数据插入后,使用 search 方法执行相似性搜索。

# search results based on our query

res = client.search(
collection_name="test_collection",
data=[[-0.045217834, 0.035171617, ..., -0.025117004]], # replace with your query vector
limit=3,
output_fields=["doc_id", "doc_text"]
)

for i in res[0]:
print(f'distance: {i["distance"]}')
print(f'doc_text: {i["entity"]["doc_text"]}')

预期输出类似于以下内容:

distance: 0.7235960960388184
doc_text: The Dartmouth Conference in 1956 is considered the birthplace of artificial intelligence as a field; here, John McCarthy and others coined the term 'artificial intelligence' and laid out its basic goals.
distance: 0.6269873976707458
doc_text: In 1950, Alan Turing published his seminal paper, 'Computing Machinery and Intelligence,' proposing the Turing Test as a criterion of intelligence, a foundational concept in the philosophy and development of artificial intelligence.
distance: 0.5340118408203125
doc_text: The invention of the Logic Theorist by Allen Newell, Herbert A. Simon, and Cliff Shaw in 1955 marked the creation of the first true AI program, which was capable of solving logic problems, akin to proving mathematical theorems.

使用重排序器增强搜索结果

然后,通过重排序步骤提高搜索结果的相关性。在这个示例中,我们使用 PyMilvus 内置的 CrossEncoderRerankFunction 对结果进行重排序以提高准确性。

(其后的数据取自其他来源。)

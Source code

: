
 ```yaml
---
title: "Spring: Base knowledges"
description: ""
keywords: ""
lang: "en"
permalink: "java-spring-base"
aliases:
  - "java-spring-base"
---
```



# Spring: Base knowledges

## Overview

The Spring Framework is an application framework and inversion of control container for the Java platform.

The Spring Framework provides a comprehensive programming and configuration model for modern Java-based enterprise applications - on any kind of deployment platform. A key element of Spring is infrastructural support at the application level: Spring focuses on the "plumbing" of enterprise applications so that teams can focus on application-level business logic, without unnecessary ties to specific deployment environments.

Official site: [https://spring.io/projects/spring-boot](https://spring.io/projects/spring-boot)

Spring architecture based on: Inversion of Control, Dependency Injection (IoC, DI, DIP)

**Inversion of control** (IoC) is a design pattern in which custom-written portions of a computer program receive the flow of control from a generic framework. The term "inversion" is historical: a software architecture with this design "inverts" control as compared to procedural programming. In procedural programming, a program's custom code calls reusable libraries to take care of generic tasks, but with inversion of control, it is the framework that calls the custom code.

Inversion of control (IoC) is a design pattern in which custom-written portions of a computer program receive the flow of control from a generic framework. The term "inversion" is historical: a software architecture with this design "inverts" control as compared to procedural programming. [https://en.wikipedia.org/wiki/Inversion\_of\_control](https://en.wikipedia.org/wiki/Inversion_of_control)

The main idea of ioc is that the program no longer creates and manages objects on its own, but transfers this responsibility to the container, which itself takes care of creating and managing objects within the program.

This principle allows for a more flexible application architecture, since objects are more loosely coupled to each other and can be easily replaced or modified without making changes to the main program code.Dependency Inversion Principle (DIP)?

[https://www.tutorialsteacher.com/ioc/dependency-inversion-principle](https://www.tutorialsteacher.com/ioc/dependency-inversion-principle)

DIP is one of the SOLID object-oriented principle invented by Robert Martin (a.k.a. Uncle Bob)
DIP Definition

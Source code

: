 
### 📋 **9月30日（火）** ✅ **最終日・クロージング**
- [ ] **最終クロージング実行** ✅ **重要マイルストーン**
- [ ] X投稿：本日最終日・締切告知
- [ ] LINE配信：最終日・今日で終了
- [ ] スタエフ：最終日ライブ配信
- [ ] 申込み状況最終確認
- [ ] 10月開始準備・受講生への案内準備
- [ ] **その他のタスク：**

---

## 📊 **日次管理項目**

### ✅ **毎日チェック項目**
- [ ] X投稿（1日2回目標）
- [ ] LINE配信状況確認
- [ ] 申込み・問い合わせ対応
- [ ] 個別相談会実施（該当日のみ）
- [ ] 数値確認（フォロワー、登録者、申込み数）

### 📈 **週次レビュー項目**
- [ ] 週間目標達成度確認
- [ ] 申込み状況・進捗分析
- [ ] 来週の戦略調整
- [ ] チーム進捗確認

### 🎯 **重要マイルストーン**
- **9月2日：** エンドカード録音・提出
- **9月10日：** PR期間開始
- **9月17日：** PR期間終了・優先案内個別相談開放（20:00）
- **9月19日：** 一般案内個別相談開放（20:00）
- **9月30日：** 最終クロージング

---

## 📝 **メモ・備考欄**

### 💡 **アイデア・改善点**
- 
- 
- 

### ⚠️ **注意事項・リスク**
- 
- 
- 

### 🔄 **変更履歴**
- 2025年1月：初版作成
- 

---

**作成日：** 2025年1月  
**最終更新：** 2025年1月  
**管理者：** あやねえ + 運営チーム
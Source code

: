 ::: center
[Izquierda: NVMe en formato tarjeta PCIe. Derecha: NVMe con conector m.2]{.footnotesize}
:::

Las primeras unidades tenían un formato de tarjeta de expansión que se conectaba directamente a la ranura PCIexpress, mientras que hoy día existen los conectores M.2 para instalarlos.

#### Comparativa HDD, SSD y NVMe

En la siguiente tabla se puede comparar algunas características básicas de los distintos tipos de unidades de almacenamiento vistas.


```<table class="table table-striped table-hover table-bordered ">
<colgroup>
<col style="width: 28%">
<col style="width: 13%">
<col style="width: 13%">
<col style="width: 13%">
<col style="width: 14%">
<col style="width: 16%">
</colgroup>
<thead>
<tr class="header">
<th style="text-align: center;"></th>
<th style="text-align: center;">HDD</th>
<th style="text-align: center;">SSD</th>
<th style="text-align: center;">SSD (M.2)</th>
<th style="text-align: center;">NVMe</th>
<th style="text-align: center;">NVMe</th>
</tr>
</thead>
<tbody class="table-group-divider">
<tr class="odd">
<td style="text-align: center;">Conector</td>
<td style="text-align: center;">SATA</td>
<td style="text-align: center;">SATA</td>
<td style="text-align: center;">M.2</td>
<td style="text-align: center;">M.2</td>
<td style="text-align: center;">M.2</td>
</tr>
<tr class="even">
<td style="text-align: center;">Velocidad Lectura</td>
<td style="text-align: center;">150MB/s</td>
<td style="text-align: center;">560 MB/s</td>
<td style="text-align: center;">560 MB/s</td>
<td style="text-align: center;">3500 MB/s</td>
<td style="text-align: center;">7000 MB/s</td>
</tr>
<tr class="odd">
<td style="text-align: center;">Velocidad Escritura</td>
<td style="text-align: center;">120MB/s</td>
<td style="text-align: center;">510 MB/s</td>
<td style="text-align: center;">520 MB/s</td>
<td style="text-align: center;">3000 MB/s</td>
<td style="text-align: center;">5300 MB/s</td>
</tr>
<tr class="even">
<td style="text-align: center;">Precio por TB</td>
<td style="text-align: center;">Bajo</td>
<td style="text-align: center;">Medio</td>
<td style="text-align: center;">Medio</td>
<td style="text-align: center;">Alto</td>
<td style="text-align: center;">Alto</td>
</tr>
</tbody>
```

# use reranker to rerank search results

from pymilvus.model.reranker import CrossEncoderRerankFunction

ce_rf = CrossEncoderRerankFunction(
model_name="cross-encoder/ms-marco-MiniLM-L-6-v2", # Specify the model name.
device="cpu" # Specify the device to use, e.g., 'cpu' or 'cuda:0'
)

reranked_results = ce_rf(
query='What event in 1956 marked the official birth of artificial intelligence as a discipline?',
documents=[
"In 1950, Alan Turing published his seminal paper, 'Computing Machinery and Intelligence,' proposing the Turing Test as a criterion of intelligence, a foundational concept in the philosophy and development of artificial intelligence.",
"The Dartmouth Conference in 1956 is considered the birthplace of artificial intelligence as a field; here, John McCarthy and others coined the term 'artificial intelligence' and laid out its basic goals.",
"In 1951, British mathematician and computer scientist Alan Turing also developed the first program designed to play chess, demonstrating an early example of AI in game strategy.",
"The invention of the Logic Theorist by Allen Newell, Herbert A. Simon, and Cliff Shaw in 1955 marked the creation of the first true AI program, which was capable of solving logic problems, akin to proving mathematical theorems."
],
top_k=3
)

# print the reranked results
for result in reranked_results:
print(f'score: {result.score}')
print(f'doc_text: {result.text}')

预期输出类似于以下内容:

score: 6.250532627105713
doc_text: The Dartmouth Conference in 1956 is considered the birthplace of artificial intelligence as a field; here, John McCarthy and others coined the term 'artificial intelligence' and laid out its basic goals.
score: -2.9546022415161133
doc_text: In 1950, Alan Turing published his seminal paper, 'Computing Machinery and Intelligence,' proposing the Turing Test as a criterion of intelligence, a foundational concept in the philosophy and development of artificial intelligence.
score: -4.771512031555176
doc_text: The invention of the Logic Theorist by Allen Newell, Herbert A. Simon, and Cliff Shaw in 1955 marked the creation of the first true AI program, which was capable of solving logic problems, akin to proving mathematical theorems.